WI Dems Move to Ban High Capacity Magazines

Democrats in the state legislature are moving to ban “high capacity magazines” for most gun owners in Wisconsin. But what effect such a ban would have on mass shootings and even the definition of what a high capacity magazine is remains heavily disputed. According to an analysis by the Legislative Reference Bureau, the bill:

prohibits a person from selling, transporting, purchasing, transferring, lending, pledging, distributing, importing, possessing, manufacturing, or using a detachable or fixed magazine that has a capacity of more than ten rounds of ammunition for a firearm except that a person who possessed such a magazine before the effective date of the bill may transport or possess the magazine without violating the prohibition. A person who violates the prohibition is guilty of a Class A misdemeanor.

Democratic Representatives David Considine and Chris Taylor and Senator LaTonya Johnson said in an email seeking co-sponsors for the bill:

Large capacity magazines enable an individual to fire repeatedly without needing to reload. These types of magazines have been used in the horrific mass-killings in Newtown, Tucson, Aurora, Fort Hood, Columbine, and most recently, Parkland. The killer in the Las Vegas massacre had magazines that could carry upwards of 100 bullets.

According to Michael Siegel, a community health science professor at Boston University who researched the effects of magazine restrictions, “Whether a state has a large capacity ammunition magazine ban is the single best predictor of the mass shooting rate in that state.”  He found that states with large capacity magazine limits of 10 or 15 are associated with a 63% lower rate of mass shootings.
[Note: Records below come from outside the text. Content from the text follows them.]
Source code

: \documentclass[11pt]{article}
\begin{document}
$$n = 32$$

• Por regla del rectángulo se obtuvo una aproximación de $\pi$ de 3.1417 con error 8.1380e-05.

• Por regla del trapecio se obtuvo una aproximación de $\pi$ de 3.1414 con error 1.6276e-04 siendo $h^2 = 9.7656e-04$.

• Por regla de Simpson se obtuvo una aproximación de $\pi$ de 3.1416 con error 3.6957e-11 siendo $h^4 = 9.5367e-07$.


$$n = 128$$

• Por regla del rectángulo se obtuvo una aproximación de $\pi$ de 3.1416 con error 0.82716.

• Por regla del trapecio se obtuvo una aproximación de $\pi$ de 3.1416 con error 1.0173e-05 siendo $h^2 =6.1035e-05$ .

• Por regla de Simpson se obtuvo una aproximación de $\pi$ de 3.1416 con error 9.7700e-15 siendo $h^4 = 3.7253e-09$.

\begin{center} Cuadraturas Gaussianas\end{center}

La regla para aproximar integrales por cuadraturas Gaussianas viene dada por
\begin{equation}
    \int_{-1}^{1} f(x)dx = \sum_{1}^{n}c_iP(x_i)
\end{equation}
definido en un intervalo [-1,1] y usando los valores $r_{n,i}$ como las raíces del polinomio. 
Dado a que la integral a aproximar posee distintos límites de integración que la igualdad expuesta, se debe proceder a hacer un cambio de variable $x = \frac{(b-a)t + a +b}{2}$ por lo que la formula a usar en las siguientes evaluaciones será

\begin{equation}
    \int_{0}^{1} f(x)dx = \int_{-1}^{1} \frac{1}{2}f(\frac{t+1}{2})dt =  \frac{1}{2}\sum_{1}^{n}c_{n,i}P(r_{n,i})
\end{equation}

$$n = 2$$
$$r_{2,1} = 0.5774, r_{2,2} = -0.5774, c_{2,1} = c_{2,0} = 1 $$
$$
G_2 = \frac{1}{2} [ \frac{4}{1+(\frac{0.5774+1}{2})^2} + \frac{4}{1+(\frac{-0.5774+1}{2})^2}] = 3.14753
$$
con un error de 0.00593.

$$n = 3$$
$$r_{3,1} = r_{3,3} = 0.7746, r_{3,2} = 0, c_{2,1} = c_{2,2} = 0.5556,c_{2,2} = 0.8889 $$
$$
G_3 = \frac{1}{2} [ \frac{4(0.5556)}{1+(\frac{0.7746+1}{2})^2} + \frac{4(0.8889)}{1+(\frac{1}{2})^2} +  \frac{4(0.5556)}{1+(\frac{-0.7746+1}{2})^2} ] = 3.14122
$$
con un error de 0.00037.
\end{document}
However, a firearms expert and a retired Wisconsin police chief we spoke with challenge those claims. Former Denmark Police Chief Ron Towns told Media Trackers that the 10 round limit is arbitrary: “It’s the same argument liberals make when it comes to tax policy: ‘you should pay your fair share.’ But they never come up with a specific number. Or like the minimum wage argument, they arbitrarily pick $15 as being good instead of $30 or $40.”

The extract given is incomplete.